Second, Cliff was not entitled to seek contribution from the city on the consortium claims once the plaintiffs had dismissed their consortium claims against the city with prejudice. G. L. c. 231B, Section 4(b). Assuming this stipulation to have been in good faith -- as we must, given the circumstance of its having been filed with the approval of the trial judge -- the effect of that stipulation was to deprive Cliff of any right of contribution. Ibid. Grace v. Buckley, 13 Mass. App. Ct. 1081 (1982).

Thus the city should have been, but was not, dismissed as a party to the proceedings prior to trial (but preserving its rights to be heard in the event of a proposed settlement -- see G. L. c. 152, Section 15), thereby disposing of the cross claims between the city and Cliff. The end result was that Cliff prosecuted its claims for contribution against the city and defended the city's claim against it -- thereby contributing substantially to the jury's confusion. See note 8, infra, and related text.

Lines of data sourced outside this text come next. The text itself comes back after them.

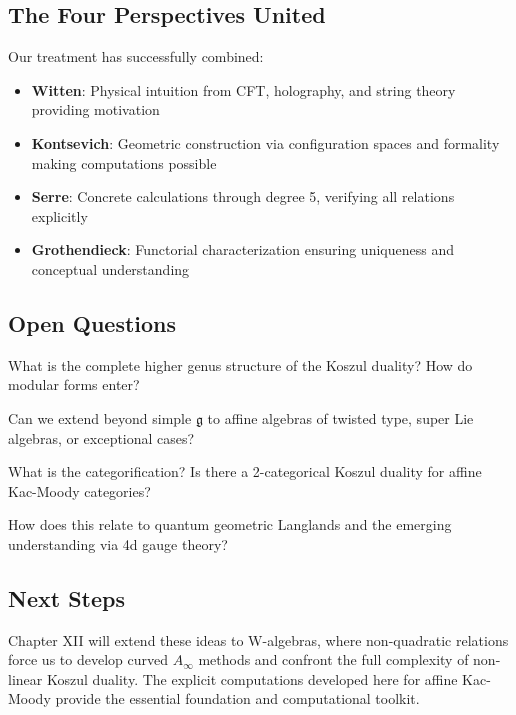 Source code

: \subsection{The Four Perspectives United}

Our treatment has successfully combined:
\begin{itemize}
\item \textbf{Witten}: Physical intuition from CFT, holography, and string theory providing motivation
\item \textbf{Kontsevich}: Geometric construction via configuration spaces and formality making computations possible
\item \textbf{Serre}: Concrete calculations through degree 5, verifying all relations explicitly
\item \textbf{Grothendieck}: Functorial characterization ensuring uniqueness and conceptual understanding
\end{itemize}

\subsection{Open Questions}

\begin{question}
What is the complete higher genus structure of the Koszul duality? How do modular forms enter?
\end{question}

\begin{question}
Can we extend beyond simple $\mathfrak{g}$ to affine algebras of twisted type, super Lie algebras, or exceptional cases?
\end{question}

\begin{question}
What is the categorification? Is there a 2-categorical Koszul duality for affine Kac-Moody categories?
\end{question}

\begin{question}
How does this relate to quantum geometric Langlands and the emerging understanding via 4d gauge theory?
\end{question}

\subsection{Next Steps}

Chapter XII will extend these ideas to W-algebras, where non-quadratic relations force us to develop curved $A_\infty$ methods and confront the full complexity of non-linear Koszul duality. The explicit computations developed here for affine Kac-Moody provide the essential foundation and computational toolkit. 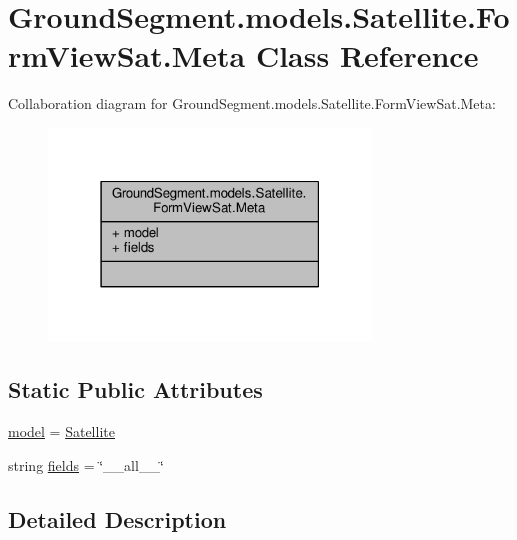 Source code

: \hypertarget{class_ground_segment_1_1models_1_1_satellite_1_1_form_view_sat_1_1_meta}{}\section{Ground\+Segment.\+models.\+Satellite.\+Form\+View\+Sat.\+Meta Class Reference}
\label{class_ground_segment_1_1models_1_1_satellite_1_1_form_view_sat_1_1_meta}


Collaboration diagram for Ground\+Segment.\+models.\+Satellite.\+Form\+View\+Sat.\+Meta\+:\nopagebreak
\begin{figure}[H]
\begin{center}
\leavevmode
\includegraphics[width=243pt]{class_ground_segment_1_1models_1_1_satellite_1_1_form_view_sat_1_1_meta__coll__graph}
\end{center}
\end{figure}
\subsection*{Static Public Attributes}
\begin{DoxyCompactItemize}
\item 
\hyperlink{class_ground_segment_1_1models_1_1_satellite_1_1_form_view_sat_1_1_meta_a40e3d789c88f51ff205f44aaf6c06a30}{model} = \hyperlink{class_ground_segment_1_1models_1_1_satellite_1_1_satellite}{Satellite}
\item 
string \hyperlink{class_ground_segment_1_1models_1_1_satellite_1_1_form_view_sat_1_1_meta_adba49f140eb2ffd6de1eff582d9d7d46}{fields} = \char`\"{}\+\_\+\+\_\+all\+\_\+\+\_\+\char`\"{}
\end{DoxyCompactItemize}


\subsection{Detailed Description}


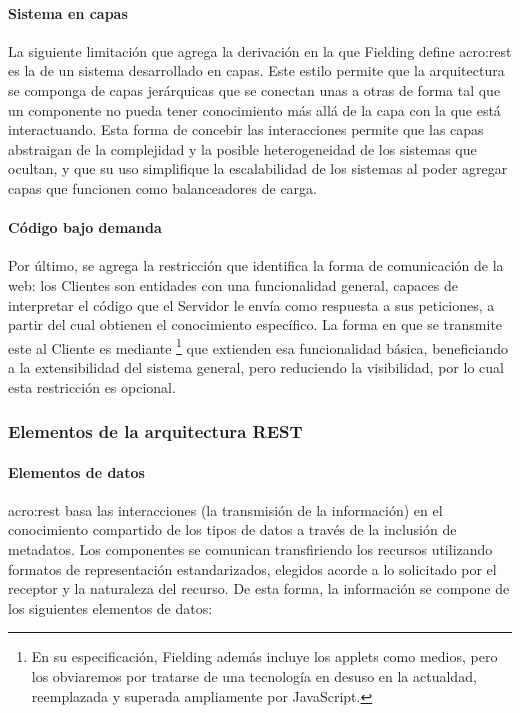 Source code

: \paragraph{Sistema en capas}

La siguiente limitación que agrega la derivación en la que Fielding define \gls{acro:rest} es la de un sistema desarrollado en capas. Este estilo permite que la arquitectura se componga de capas jerárquicas que se conectan unas a otras de forma tal que un componente no pueda tener conocimiento más allá de la capa con la que está interactuando. Esta forma de concebir las interacciones permite que las capas abstraigan de la complejidad y la posible heterogeneidad de los sistemas que ocultan, y que su uso simplifique la escalabilidad de los sistemas al poder agregar capas que funcionen como balanceadores de carga.


\paragraph{Código bajo demanda}

Por último, se agrega la restricción que identifica la forma de comunicación de la web: los Clientes son entidades con una funcionalidad general, capaces de interpretar el código que el Servidor le envía como respuesta a sus peticiones, a partir del cual obtienen el conocimiento específico. La forma en que se transmite este  al Cliente es mediante \footnote{En su especificación, Fielding además incluye los applets como medios, pero los obviaremos por tratarse de una tecnología en desuso en la actualdad, reemplazada y superada ampliamente por JavaScript.} que extienden esa funcionalidad básica, beneficiando a la extensibilidad del sistema general, pero reduciendo la visibilidad, por lo cual esta restricción es opcional.


\subsubsection{Elementos de la arquitectura REST}
\label{standard:rest:elementos}

\paragraph{Elementos de datos}

\gls{acro:rest} basa las interacciones (la transmisión de la información) en el conocimiento compartido de los tipos de datos a través de la inclusión de metadatos. Los componentes se comunican transfiriendo los recursos utilizando formatos de representación estandarizados, elegidos acorde a lo solicitado por el receptor y la naturaleza del recurso. De esta forma, la información se compone de los siguientes elementos de datos:

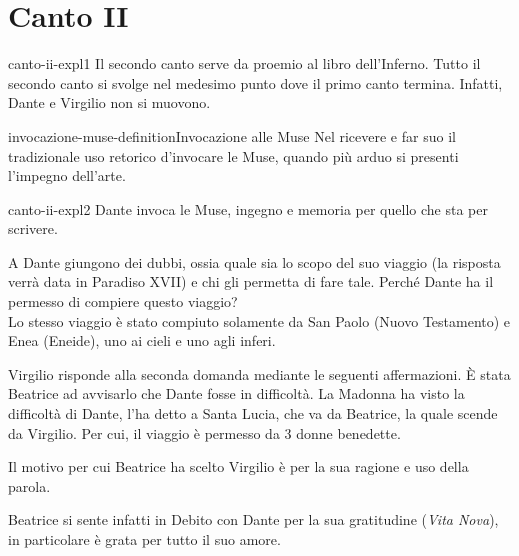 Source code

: \documentclass[preview]{standalone}
\begin{document}
\genpage

\section{Canto II}

\begin{snippet}{canto-ii-expl1}
    Il secondo canto serve da proemio al libro dell'Inferno.
    Tutto il secondo canto si svolge nel medesimo punto dove il primo canto termina.
    Infatti, Dante e Virgilio non si muovono.
\end{snippet}

\begin{snippetdefinition}{invocazione-muse-definition}{Invocazione alle Muse}
    Nel ricevere e far suo il tradizionale uso retorico d'invocare le Muse, quando più arduo si presenti l'impegno dell'arte.
\end{snippetdefinition}

\begin{snippet}{canto-ii-expl2}
    Dante invoca le Muse, ingegno e memoria per quello che sta per scrivere.

    A Dante giungono dei dubbi, ossia quale sia lo scopo del suo viaggio
    (la risposta verrà data in Paradiso XVII) e chi gli permetta di fare tale.
    Perché Dante ha il permesso di compiere questo viaggio?
    \\
    Lo stesso viaggio è stato compiuto solamente da San Paolo (Nuovo Testamento)
    e Enea (Eneide), uno ai cieli e uno agli inferi.
    
    Virgilio risponde alla seconda domanda mediante le seguenti affermazioni.
    È stata Beatrice ad avvisarlo che Dante fosse in difficoltà.
    La Madonna ha visto la difficoltà di Dante, l'ha detto a Santa Lucia, che va da Beatrice,
    la quale scende da Virgilio.
    Per cui, il viaggio è permesso da 3 donne benedette.
    \begin{center}
    \end{center}
    Il motivo per cui Beatrice ha scelto Virgilio è per la sua ragione e uso della parola.
    
    Beatrice si sente infatti in Debito con Dante per la sua gratitudine (\textit{Vita Nova}),
    in particolare è grata per tutto il suo amore.
\end{snippet}
\end{document}
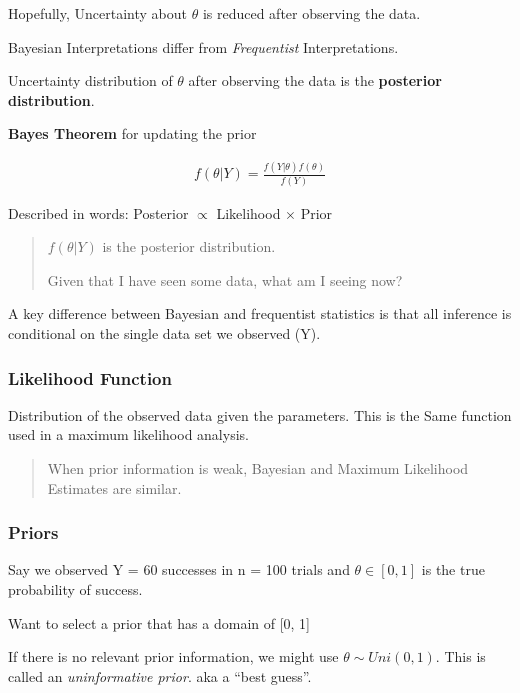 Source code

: \documentclass[11pt]{article}
\begin{document}
Hopefully, Uncertainty about \(\theta\) is reduced after observing the data.

Bayesian Interpretations differ from \emph{Frequentist} Interpretations.

Uncertainty distribution of \(\theta\) after observing the data is the \textbf{posterior
distribution}.

\textbf{Bayes Theorem} for updating the prior

\begin{equation}
\begin{split}
f(\theta | Y) = \frac{f(Y | \theta) f(\theta)}{f(Y)}
\end{split}
\end{equation}

Described in words: Posterior \(\propto\) Likelihood \(\times\) Prior

\begin{quote}
\(f(\theta | Y)\) is the posterior distribution.

Given that I have seen some data, what am I seeing now?
\end{quote}

A key difference between Bayesian and frequentist statistics is that all
inference is conditional on the single data set we observed (Y).



\subsubsection{Likelihood Function}
\label{sec:org31e794b}

Distribution of the observed data given the parameters. This is the Same
function used in a maximum likelihood analysis.

\begin{quote}
When prior information is weak, Bayesian and Maximum Likelihood Estimates are similar.
\end{quote}

\subsubsection{Priors}
\label{sec:org84f5547}

Say we observed Y = 60 successes in n = 100 trials and \(\theta \in [0,1]\) is the
true probability of success.

Want to select a prior that has a domain of [0, 1]

If there is no relevant prior information, we might use \(\theta \sim Uni(0,1)\).
This is called an \emph{uninformative prior}. aka a ``best guess''.
\end{document}
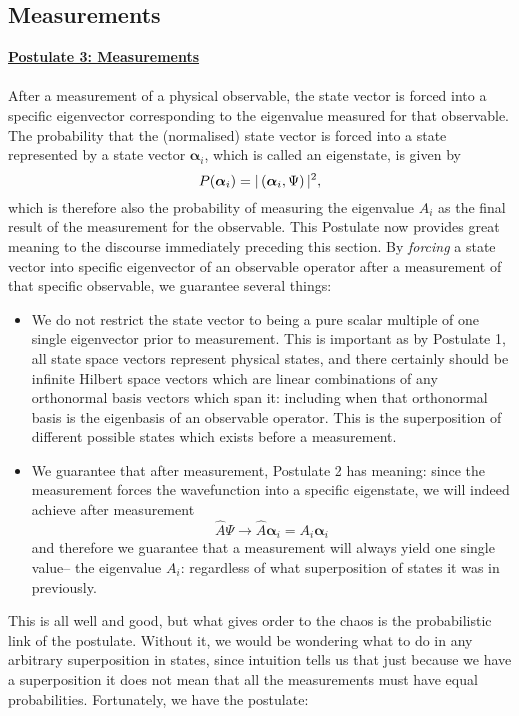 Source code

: \subsection{Measurements}
\Answer
\underline{\textbf{Postulate 3: Measurements}}\\\\
After a measurement of a physical observable, the state vector is forced into a specific eigenvector corresponding to the eigenvalue measured for that observable. The probability that the (normalised) state vector is forced into a state represented by a state vector $\bm{\alpha}_{i}$, which is called an eigenstate, is given by
$$
P(\bm{\alpha}_{i})=|\left(\bm{\alpha}_{i},\Psi\right)|^2,
$$
which is therefore also the probability of measuring the eigenvalue $A_{i}$ as the final result of the measurement for the observable.
\Answerend
This Postulate now provides great meaning to the discourse immediately preceding this section. By \textit{forcing} a state vector into specific eigenvector of an observable operator after a measurement of that specific observable, we guarantee several things:
\begin{itemize}
    \item We do not restrict the state vector to being a pure scalar multiple of one single eigenvector prior to measurement. This is important as by Postulate 1, all state space vectors represent physical states, and there certainly should be infinite Hilbert space vectors which are linear combinations of any orthonormal basis vectors which span it: including when that orthonormal basis is the eigenbasis of an observable operator. This is the superposition of different possible states which exists before a measurement.
    \item We guarantee that after measurement, Postulate 2 has meaning: since the measurement forces the wavefunction into a specific eigenstate, we will indeed achieve after measurement
    $$
    \hat{A}\Psi\to \hat{A}\bm{\alpha}_{i}=A_{i}\bm{\alpha}_{i}
    $$
    and therefore we guarantee that a measurement will always yield one single value-- the eigenvalue $A_{i}$: regardless of what superposition of states it was in previously. 
\end{itemize}
This is all well and good, but what gives order to the chaos is the probabilistic link of the postulate. Without it, we would be wondering what to do in any arbitrary superposition in states, since intuition tells us that just because we have a superposition it does not mean that all the measurements must have equal probabilities. Fortunately, we have the postulate:
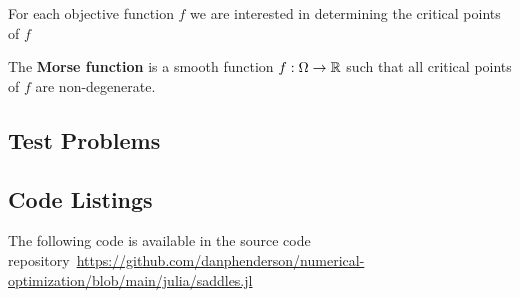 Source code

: \documentclass[10pt]{article}
\begin{document}
    \begin{remark}
        For each objective function $f$ we are interested in determining the
        critical points of $f$ 
    \end{remark}

    \begin{remark}
        The \textbf{Morse function} is a smooth function $f : \Omega \rightarrow \mathbb{R}$ such that
        all critical points of $f$ are non-degenerate.
    \end{remark}


\subsection{Test Problems}



\subsection{Code Listings}

The following code is available in the source code 
repository~\hyperlink{repository}{https://github.com/danphenderson/numerical-optimization/blob/main/julia/saddles.jl}
\lstset{basicstyle=\ttfamily, columns=fullflexible, keepspaces=true, breaklines=true}
\end{document}
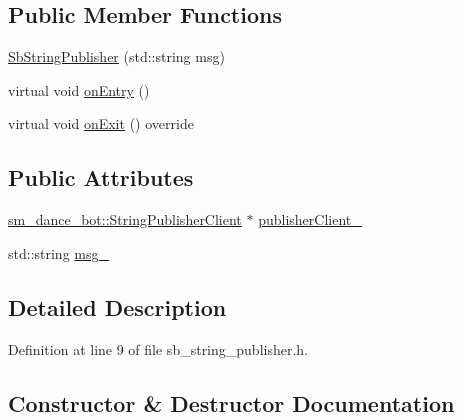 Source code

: \subsection*{Public Member Functions}
\begin{DoxyCompactItemize}
\item 
\hyperlink{classsm__dance__bot_1_1SbStringPublisher_a583ac39c6d2c89669c5871759da9b531}{Sb\+String\+Publisher} (std\+::string msg)
\item 
virtual void \hyperlink{classsm__dance__bot_1_1SbStringPublisher_abe2ccdc541a0bcb62be3e5f9a805e6f1}{on\+Entry} ()
\item 
virtual void \hyperlink{classsm__dance__bot_1_1SbStringPublisher_ac98b1befbcf67d2e7c175faec5fcd2d5}{on\+Exit} () override
\end{DoxyCompactItemize}
\subsection*{Public Attributes}
\begin{DoxyCompactItemize}
\item 
\hyperlink{classsm__dance__bot_1_1StringPublisherClient}{sm\+\_\+dance\+\_\+bot\+::\+String\+Publisher\+Client} $\ast$ \hyperlink{classsm__dance__bot_1_1SbStringPublisher_ab24c4e17860a4a329df0ccc835486cbe}{publisher\+Client\+\_\+}
\item 
std\+::string \hyperlink{classsm__dance__bot_1_1SbStringPublisher_ad2ed2eadf87a57cce9c8fd4bc80bb8d3}{msg\+\_\+}
\end{DoxyCompactItemize}


\subsection{Detailed Description}


Definition at line 9 of file sb\+\_\+string\+\_\+publisher.\+h.



\subsection{Constructor \& Destructor Documentation}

[Note 6] The innuendo of possible double recovery, if believed, would have been false; Coyle would be entitled to keep only the excess of any recovery, after deducting the priority payment to the city to reimburse it for all benefits it had paid to Coyle. See G. L. c. 152, Section 15 (1988 ed.) ("The sum recovered shall be for the benefit of the insurer, unless such sum is greater than that paid by it to the employee, in which event the excess shall be retained by or paid to the employee").

[Note 7] On this point -- the so-called collateral source rule -- the law of Massachusetts is especially stern. In Goldstein v. Gontarz, 364 Mass. 800 (1974), the court held, after a detailed discussion of the subject at 807-814, that the nonreceipt of workers' compensation, interjected by the plaintiff in a negligence action, is prejudicial to the defendant requiring a new trial unless "in some way palliated." Id. at 808. The palliative is a "strong, even-handed explanation and clarification of the workmen's compensation problem . . . from the judge," Goldstein supra at 811. For a case involving prejudice to the plaintiff, see Torre v. Harris-Seybold Co., 9 Mass. App. Ct. 660 , 665 (1980). ("Th[e] insinuation of the existence of a possible collateral source of recovery [absent prior approval by the judge] . . . is squarely condemned by our cases [citations omitted].") For an important exception to the collateral source rule see Corsetti v. Stone Co., 396 Mass. 1 , 16-20 (1985).

[Note 8] The judge's instructions to the jury did indeed stay away from the city's immunity, other than to comment on the special questions to the jury which inquired whether employees of the city were negligent, and, if so, whether their negligence was the cause of the accident.

[Note 9] The appeal of Waltham need not be considered for the reasons stated in note 5, supra.